Set out exactly, line by line, the stretch of data below that begins at the line containing "[3.0.6]: https://github.com/svgdotjs/svg.js/releases/tag/3.0.6" and ends at the line containing "[2.3.7]: https://github.com/svgdotjs/svg.js/releases/tag/2.3.7", with both ends kept.
*** Block opens ***
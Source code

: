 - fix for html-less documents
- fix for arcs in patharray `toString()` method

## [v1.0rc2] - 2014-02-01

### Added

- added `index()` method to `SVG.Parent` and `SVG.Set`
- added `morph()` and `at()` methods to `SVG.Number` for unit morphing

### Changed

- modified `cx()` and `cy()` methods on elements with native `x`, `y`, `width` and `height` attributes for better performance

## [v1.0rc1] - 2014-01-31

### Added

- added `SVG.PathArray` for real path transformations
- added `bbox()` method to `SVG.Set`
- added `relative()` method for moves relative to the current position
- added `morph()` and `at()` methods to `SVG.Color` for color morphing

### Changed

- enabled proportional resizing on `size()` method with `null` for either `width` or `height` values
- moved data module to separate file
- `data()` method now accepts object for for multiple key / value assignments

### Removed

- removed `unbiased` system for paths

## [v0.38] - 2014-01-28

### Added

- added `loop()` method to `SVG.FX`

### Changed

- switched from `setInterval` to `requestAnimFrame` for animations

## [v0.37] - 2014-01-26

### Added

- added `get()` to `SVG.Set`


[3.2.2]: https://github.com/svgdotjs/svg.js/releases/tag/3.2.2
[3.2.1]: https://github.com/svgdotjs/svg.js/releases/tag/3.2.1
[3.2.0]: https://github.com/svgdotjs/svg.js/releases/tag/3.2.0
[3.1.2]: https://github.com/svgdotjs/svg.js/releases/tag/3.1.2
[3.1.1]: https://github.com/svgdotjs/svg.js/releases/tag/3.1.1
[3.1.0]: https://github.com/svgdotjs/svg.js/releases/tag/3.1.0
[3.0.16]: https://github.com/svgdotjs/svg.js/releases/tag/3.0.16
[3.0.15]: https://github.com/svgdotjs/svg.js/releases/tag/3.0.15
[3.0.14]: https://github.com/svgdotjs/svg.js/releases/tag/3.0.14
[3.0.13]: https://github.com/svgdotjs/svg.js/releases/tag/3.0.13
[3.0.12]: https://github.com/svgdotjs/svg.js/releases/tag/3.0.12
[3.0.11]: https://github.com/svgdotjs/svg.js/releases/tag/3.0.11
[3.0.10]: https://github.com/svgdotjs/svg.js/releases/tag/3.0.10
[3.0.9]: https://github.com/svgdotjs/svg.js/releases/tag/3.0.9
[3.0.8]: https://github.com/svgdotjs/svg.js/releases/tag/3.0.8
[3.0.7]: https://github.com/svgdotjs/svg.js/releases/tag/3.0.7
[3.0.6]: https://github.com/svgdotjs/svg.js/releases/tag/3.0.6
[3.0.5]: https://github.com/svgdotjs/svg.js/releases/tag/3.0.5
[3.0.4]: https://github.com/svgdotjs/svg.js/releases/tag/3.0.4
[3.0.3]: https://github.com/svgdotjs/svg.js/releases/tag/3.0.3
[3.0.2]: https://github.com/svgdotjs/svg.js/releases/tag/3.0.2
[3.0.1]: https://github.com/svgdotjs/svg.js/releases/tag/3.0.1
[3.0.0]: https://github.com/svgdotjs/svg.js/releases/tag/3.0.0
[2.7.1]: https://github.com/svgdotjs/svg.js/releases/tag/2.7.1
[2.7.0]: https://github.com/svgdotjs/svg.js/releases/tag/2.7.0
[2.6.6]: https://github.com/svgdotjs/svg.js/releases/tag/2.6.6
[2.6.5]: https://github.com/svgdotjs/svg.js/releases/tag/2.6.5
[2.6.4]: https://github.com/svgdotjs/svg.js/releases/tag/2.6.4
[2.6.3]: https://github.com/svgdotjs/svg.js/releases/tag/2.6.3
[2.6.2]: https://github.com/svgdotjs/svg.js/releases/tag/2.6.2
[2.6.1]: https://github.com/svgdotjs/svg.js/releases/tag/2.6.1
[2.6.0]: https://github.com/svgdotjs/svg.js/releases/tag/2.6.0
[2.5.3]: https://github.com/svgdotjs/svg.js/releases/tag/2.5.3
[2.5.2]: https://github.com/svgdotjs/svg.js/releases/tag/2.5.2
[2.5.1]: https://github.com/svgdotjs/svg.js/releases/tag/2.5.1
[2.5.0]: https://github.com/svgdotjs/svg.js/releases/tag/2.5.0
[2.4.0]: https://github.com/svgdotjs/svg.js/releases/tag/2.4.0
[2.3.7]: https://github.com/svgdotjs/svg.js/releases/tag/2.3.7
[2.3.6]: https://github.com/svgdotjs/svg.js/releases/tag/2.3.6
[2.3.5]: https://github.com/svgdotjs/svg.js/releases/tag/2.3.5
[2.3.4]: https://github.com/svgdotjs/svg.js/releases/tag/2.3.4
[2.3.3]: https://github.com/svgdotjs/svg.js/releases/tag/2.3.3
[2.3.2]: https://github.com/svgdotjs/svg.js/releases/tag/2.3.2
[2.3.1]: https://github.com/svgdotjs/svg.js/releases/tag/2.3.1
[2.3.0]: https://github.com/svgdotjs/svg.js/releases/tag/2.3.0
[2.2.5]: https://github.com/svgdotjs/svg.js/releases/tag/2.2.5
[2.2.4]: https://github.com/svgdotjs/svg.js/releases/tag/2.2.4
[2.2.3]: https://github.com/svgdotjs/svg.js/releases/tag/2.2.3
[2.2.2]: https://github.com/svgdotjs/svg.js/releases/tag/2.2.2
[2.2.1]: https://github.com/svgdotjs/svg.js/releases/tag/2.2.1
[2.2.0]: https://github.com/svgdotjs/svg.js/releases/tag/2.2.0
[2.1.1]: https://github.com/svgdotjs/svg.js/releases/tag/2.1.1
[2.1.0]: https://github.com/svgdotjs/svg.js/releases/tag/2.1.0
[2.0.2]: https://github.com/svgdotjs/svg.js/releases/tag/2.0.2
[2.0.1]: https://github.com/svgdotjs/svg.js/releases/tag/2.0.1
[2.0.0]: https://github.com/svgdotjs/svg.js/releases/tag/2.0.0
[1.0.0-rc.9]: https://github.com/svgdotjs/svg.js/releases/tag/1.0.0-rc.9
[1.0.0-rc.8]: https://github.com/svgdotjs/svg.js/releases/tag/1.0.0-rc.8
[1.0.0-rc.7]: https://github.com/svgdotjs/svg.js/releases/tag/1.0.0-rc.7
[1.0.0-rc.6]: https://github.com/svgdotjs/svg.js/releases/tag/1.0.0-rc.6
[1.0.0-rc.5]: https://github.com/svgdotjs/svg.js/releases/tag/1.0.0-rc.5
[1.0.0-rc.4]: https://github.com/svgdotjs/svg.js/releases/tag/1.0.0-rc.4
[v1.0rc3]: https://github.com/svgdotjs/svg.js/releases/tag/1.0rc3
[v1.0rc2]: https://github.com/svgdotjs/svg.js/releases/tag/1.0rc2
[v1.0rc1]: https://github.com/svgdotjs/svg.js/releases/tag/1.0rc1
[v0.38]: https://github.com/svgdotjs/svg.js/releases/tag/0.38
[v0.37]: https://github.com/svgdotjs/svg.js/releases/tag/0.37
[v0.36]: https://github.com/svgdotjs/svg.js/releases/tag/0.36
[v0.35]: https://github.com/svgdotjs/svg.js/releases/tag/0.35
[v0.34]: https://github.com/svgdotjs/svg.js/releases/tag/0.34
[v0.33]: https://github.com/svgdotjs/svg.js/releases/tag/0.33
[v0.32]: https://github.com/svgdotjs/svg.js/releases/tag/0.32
*** Block closes ***
— Result below —
[3.0.6]: https://github.com/svgdotjs/svg.js/releases/tag/3.0.6
[3.0.5]: https://github.com/svgdotjs/svg.js/releases/tag/3.0.5
[3.0.4]: https://github.com/svgdotjs/svg.js/releases/tag/3.0.4
[3.0.3]: https://github.com/svgdotjs/svg.js/releases/tag/3.0.3
[3.0.2]: https://github.com/svgdotjs/svg.js/releases/tag/3.0.2
[3.0.1]: https://github.com/svgdotjs/svg.js/releases/tag/3.0.1
[3.0.0]: https://github.com/svgdotjs/svg.js/releases/tag/3.0.0
[2.7.1]: https://github.com/svgdotjs/svg.js/releases/tag/2.7.1
[2.7.0]: https://github.com/svgdotjs/svg.js/releases/tag/2.7.0
[2.6.6]: https://github.com/svgdotjs/svg.js/releases/tag/2.6.6
[2.6.5]: https://github.com/svgdotjs/svg.js/releases/tag/2.6.5
[2.6.4]: https://github.com/svgdotjs/svg.js/releases/tag/2.6.4
[2.6.3]: https://github.com/svgdotjs/svg.js/releases/tag/2.6.3
[2.6.2]: https://github.com/svgdotjs/svg.js/releases/tag/2.6.2
[2.6.1]: https://github.com/svgdotjs/svg.js/releases/tag/2.6.1
[2.6.0]: https://github.com/svgdotjs/svg.js/releases/tag/2.6.0
[2.5.3]: https://github.com/svgdotjs/svg.js/releases/tag/2.5.3
[2.5.2]: https://github.com/svgdotjs/svg.js/releases/tag/2.5.2
[2.5.1]: https://github.com/svgdotjs/svg.js/releases/tag/2.5.1
[2.5.0]: https://github.com/svgdotjs/svg.js/releases/tag/2.5.0
[2.4.0]: https://github.com/svgdotjs/svg.js/releases/tag/2.4.0
[2.3.7]: https://github.com/svgdotjs/svg.js/releases/tag/2.3.7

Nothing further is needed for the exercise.